Tourism resources are the premise and foundation of tourism development. Most of the traditional tourism resource information is managed semi-manually. With the in-depth mining and orderly development of tourism resources, the number of tourism resources has grown rapidly. Traditional tourism resource analysis and positioning methods cannot easily meet the needs of modern management, and they have gradually exposed shortcomings such as large workloads, low efficiency and slow updating. Therefore, there is an urgent need to solve these problems. With the increasing role of tourism in the national economy, many institutions at home and abroad have developed tourism resource information databases suitable for their own needs, realizing the management of individual tourism resource information. However, most of the systems only simply collect and summarize information on individual tourism resources, and they lack geographic information related to individual tourism resources. The geographic information of the tourism unit can vividly highlight the geographic spatial location of the unit and reflect the spatial and attribute characteristics of the unit. It is not only the main goal of researching the information base of tourism resources, but it is also the difficulty that needs to be solved at present.
To develop tourism in a region, it is necessary to analyze the tourism geographic resources of the region, which is the basis for development and construction. Tourism development is a development activity based on objective conditions. Therefore, development and construction must be carried out on the basis of tourism resources. The resources of geographical tourism mainly involve two aspects: natural resources and humanities and social resources.
Natural resources refer to landscapes, surface landforms, climate environment, animal and plant resources, etc. The most important reason why certain places can be developed as tourist spots is that the area has a natural environment that is unique. At present, natural resources are still the most important elements in the development of tourism resources. An important factor for upgrading natural resources to tourism resources is that they can be admired and must be unique at the same time. Humanities and social resources are another form of tourism development resources, and they are new resources formed through long-term human practice. The so-called humanities and social resources aspect usually includes historical and cultural resources, landscape and ancient architectural resources, folk culture, social atmosphere resources and so on. Under normal circumstances, humanistic and social resources are extremely unique and irreproducible.
Remote-sensing image target detection aims to locate and identify objects of interest in remote sensing images, and it is a key technology for the intelligent interpretation of remote sensing images.
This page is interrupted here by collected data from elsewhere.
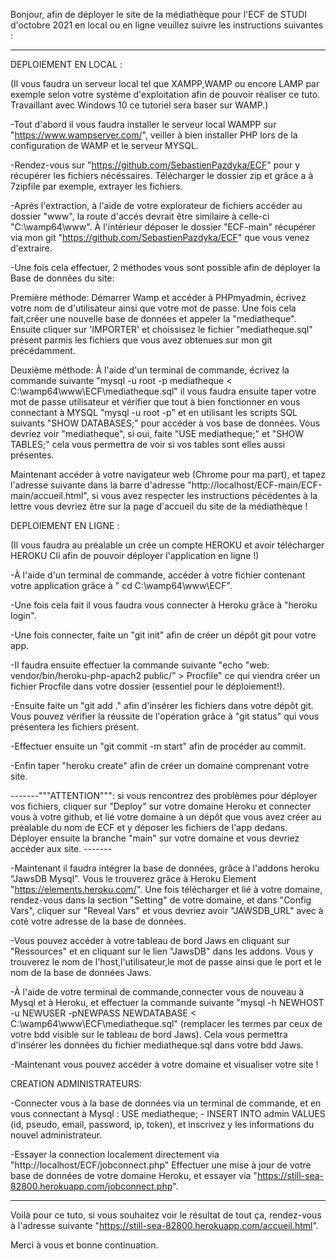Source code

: 
Bonjour, afin de déployer le site de la médiathèque pour l'ECF de STUDI d'octobre 2021 en local ou en ligne veuillez suivre les instructions suivantes :

----------------------------------------------------

DEPLOIEMENT EN LOCAL :

(Il vous faudra un serveur local tel que XAMPP,WAMP ou encore LAMP par exemple selon votre système d'exploitation afin de pouvoir réaliser ce tuto. Travaillant avec Windows 10 ce tutoriel sera baser sur WAMP.)

-Tout d'abord il vous faudra installer le serveur local WAMPP sur "https://www.wampserver.com/", veiller à bien installer PHP lors de la configuration de WAMP et le serveur MYSQL.

-Rendez-vous sur "https://github.com/SebastienPazdyka/ECF" pour y récupérer les fichiers nécéssaires. Télécharger le dossier zip et grâce a à 7zipfile par exemple, extrayer les fichiers.

-Après l'extraction, à l'aide de votre explorateur de fichiers accéder au dossier "www", la route d'accés devrait être similaire à celle-ci "C:\wamp64\www". À l'intérieur déposer le dossier "ECF-main" récupérer via mon git "https://github.com/SebastienPazdyka/ECF" que vous venez d'extraire.

-Une fois cela effectuer, 2 méthodes vous sont possible afin de déployer la Base de données du site:

 Première méthode: Démarrer Wamp et accéder à PHPmyadmin, écrivez votre nom de d'utilisateur ainsi que votre mot de passe. Une fois cela fait,créer une nouvelle base de données et appeler la "mediatheque". Ensuite cliquer sur 'IMPORTER' et choissisez le fichier "mediatheque.sql" présent parmis les fichiers que vous avez obtenues sur mon git précédamment. 
 
 Deuxième méthode: À l'aide d'un terminal de commande, écrivez la commande suivante "mysql -u root -p mediatheque < C:\wamp64\www\ECF\mediatheque.sql" il vous faudra ensuite taper votre mot de passe utilisateur et vérifier que tout à bien fonctionner en vous connectant à MYSQL "mysql -u root -p" et en utilisant les scripts SQL suivants "SHOW DATABASES;" pour accéder à vos base de données. Vous devriez voir "mediatheque", si oui, faite "USE mediatheque;" et "SHOW TABLES;" cela vous permettra de voir si vos tables sont elles aussi présentes.
 
Maintenant accéder à votre navigateur web (Chrome pour ma part), et tapez l'adresse suivante dans la barre d'adresse "http://localhost/ECF-main/ECF-main/accueil.html", si vous avez respecter les instructions pécédentes à la lettre vous devriez être sur la page d'accueil du site de la médiathèque !

DEPLOIEMENT EN LIGNE : 

(Il vous faudra au préalable un crée un compte HEROKU et avoir télécharger HEROKU Cli afin de pouvoir déployer l'application en ligne !)

-À l'aide d'un terminal de commande, accéder à votre fichier contenant votre application grâce à " cd  C:\wamp64\www\ECF".

-Une fois cela fait il vous faudra vous connecter à Heroku grâce à "heroku login".

-Une fois connecter, faite un "git init" afin de créer un dépôt git pour votre app.

-Il faudra ensuite effectuer la commande suivante "echo "web: vendor/bin/heroku-php-apach2 public/" > Procfile" ce qui viendra créer un fichier Procfile dans votre dossier (essentiel pour le déploiement!).

-Ensuite faite un "git add ." afin d'insérer les fichiers dans votre dépôt git. Vous pouvez vérifier la réussite de l'opération grâce à "git status" qui vous présentera les fichiers présent.

-Effectuer ensuite un "git commit -m start" afin de procéder au commit.

-Enfin taper "heroku create" afin de créer un domaine comprenant votre site.

    
 -------"""ATTENTION""": si vous rencontrez des problèmes pour déployer vos fichiers, cliquer sur "Deploy" sur votre domaine Heroku et connecter vous à votre github, et lié votre domaine à un dépôt que vous avez créer au préalable du nom de ECF et y déposer les fichiers de l'app dedans. Déployer ensuite la branche "main" sur votre domaine et vous devriez accéder aux site. -------


-Maintenant il faudra intégrer la base de données, grâce à l'addons heroku "JawsDB Mysql". Vous le trouverez grâce à Heroku Element "https://elements.heroku.com/".
Une fois télécharger et lié à votre domaine, rendez-vous dans la section "Setting" de votre domaine, et dans "Config Vars", cliquer sur "Reveal Vars" et vous devriez avoir "JAWSDB_URL" avec à coté votre adresse de la base de données.

-Vous pouvez accéder à votre tableau de bord Jaws en cliquant sur "Ressources" et en cliquant sur le lien "JawsDB" dans les addons. Vous y trouverez le nom de l'host,l'utilisateur,le mot de passe ainsi que le port et le nom de la base de données Jaws.

-À l'aide de votre terminal de commande,connecter vous de nouveau à Mysql et à Heroku, et effectuer la commande suivante "mysql -h NEWHOST -u NEWUSER -pNEWPASS NEWDATABASE <  C:\wamp64\www\ECF\mediatheque.sql" (remplacer les termes par ceux de votre bdd visible sur le tableau de bord Jaws). Cela vous permettra d'insérer les données du fichier mediatheque.sql dans votre bdd Jaws.

-Maintenant vous pouvez accéder à votre domaine et visualiser votre site !

CREATION ADMINISTRATEURS:

-Connecter vous à la base de données via un terminal de commande, et en vous connectant à Mysql : USE mediatheque; - INSERT INTO admin VALUES (id, pseudo, email, password, ip, token), et inscrivez y les informations du nouvel administrateur.

-Essayer la connection localement directement via "http://localhost/ECF/jobconnect.php" Effectuer une mise à jour de votre base de données de votre domaine Heroku, et essayer via "https://still-sea-82800.herokuapp.com/jobconnect.php".

--------------------------------------------------------------------

Voilà pour ce tuto, si vous souhaitez voir le résultat de tout ça, rendez-vous à l'adresse suivante "https://still-sea-82800.herokuapp.com/accueil.html".

Merci à vous et bonne continuation.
As an important branch of visual target detection, remote-sensing image target detection has a wide range of uses in the fields of geographic tourism resource analysis, natural disaster detection, military reconnaissance and urban planning. The purpose of this paper was to use advanced image processing technology to realize automatic analysis and the positioning of geographic tourism resources.
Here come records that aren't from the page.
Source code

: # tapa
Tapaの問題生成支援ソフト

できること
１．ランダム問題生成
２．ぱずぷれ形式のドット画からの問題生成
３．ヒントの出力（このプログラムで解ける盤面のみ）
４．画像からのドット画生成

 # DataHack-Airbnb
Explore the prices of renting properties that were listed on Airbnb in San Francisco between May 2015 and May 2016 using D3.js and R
In recent years, with the rapid development of deep neural network technology, the improvement of computer parallel computing capabilities and the emergence of large-scale labeled datasets, a series of advanced deep neural network-based remote-sensing image target detection algorithms have been developed [12]. However, due to the repeated convolution and pooling operations in the deep convolutional network model, upsampling cannot completely compensate for the resulting information loss problem, so the resulting prediction results are relatively rough, the small target information is lost and the target edge information is difficult to extract. At the same time, the robustness of the network needs to be further improved.
To address this challenge, generative adversarial networks (GANs) were introduced. GANs are a research hotspot in the field of computer vision. They contain two training models, one is a generative model (G), which is used to obtain the data distribution. The other is the discriminative model (D), which is used to estimate that the samples belong to the training data rather than the data generated by G. Through iterative adversarial training between G and D, the data generated by G can infinitely approximate the distribution of real sample data, and D cannot tell whether the input is real sample data or data generated by G to ensure that the model reaches the optimal state. Since GANs do not assume the distribution law of sample data, when the sample data dimension is high and the distribution is complex, the training of GANs becomes difficult to control. Thus, the conditional GAN (CGAN) was born.
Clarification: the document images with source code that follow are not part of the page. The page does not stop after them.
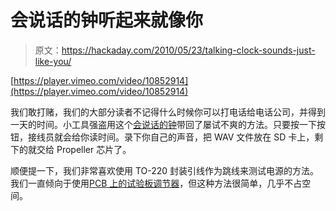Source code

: # 会说话的钟听起来就像你

> 原文：<https://hackaday.com/2010/05/23/talking-clock-sounds-just-like-you/>

[https://player.vimeo.com/video/10852914](https://player.vimeo.com/video/10852914)

我们敢打赌，我们的大部分读者不记得什么时候你可以打电话给电话公司，并得到一天的时间。小工具强盗用这个[会说话的钟](http://www.instructables.com/id/Make-a-Talking-Clock)带回了屡试不爽的方法。只要按一下按钮，接线员就会给你读时间。录下你自己的声音，把 WAV 文件放在 SD 卡上，剩下的就交给 Propeller 芯片了。

顺便提一下，我们非常喜欢使用 TO-220 封装引线作为跳线来测试电源的方法。我们一直倾向于使用[PCB 上的试验板调节器](http://hackaday.com/2009/08/25/regulated-breadboard-psu/)，但这种方法很简单，几乎不占空间。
Therefore, this paper proposes a CGAN remote-sensing image object detection algorithm (Ra-CGAN) with a multi-level channel attention mechanism to realize the analysis and positioning of geographic tourism resources. The model proposed in this paper includes a generative network G and a discriminative network D. The generation network G is a segmentation model with a multi-level channel attention mechanism. It builds a channel attention mechanism through self-learning, so that each layer feature highlights useful information for the task, suppresses useless information and fully integrates the corresponding layers in the encoder and decoder. It also contains shallow local information and deep semantic information of attention to enhance the informativeness of features at each scale. It provides more accurate modeling of remote sensing data distribution through adversarial training of G and D. Compared with other methods, the method in this paper pays more attention to the high-order spatial consistency of the data, and the edge details of the segmentation result map are smoother and more complete, which improves the performance of the model.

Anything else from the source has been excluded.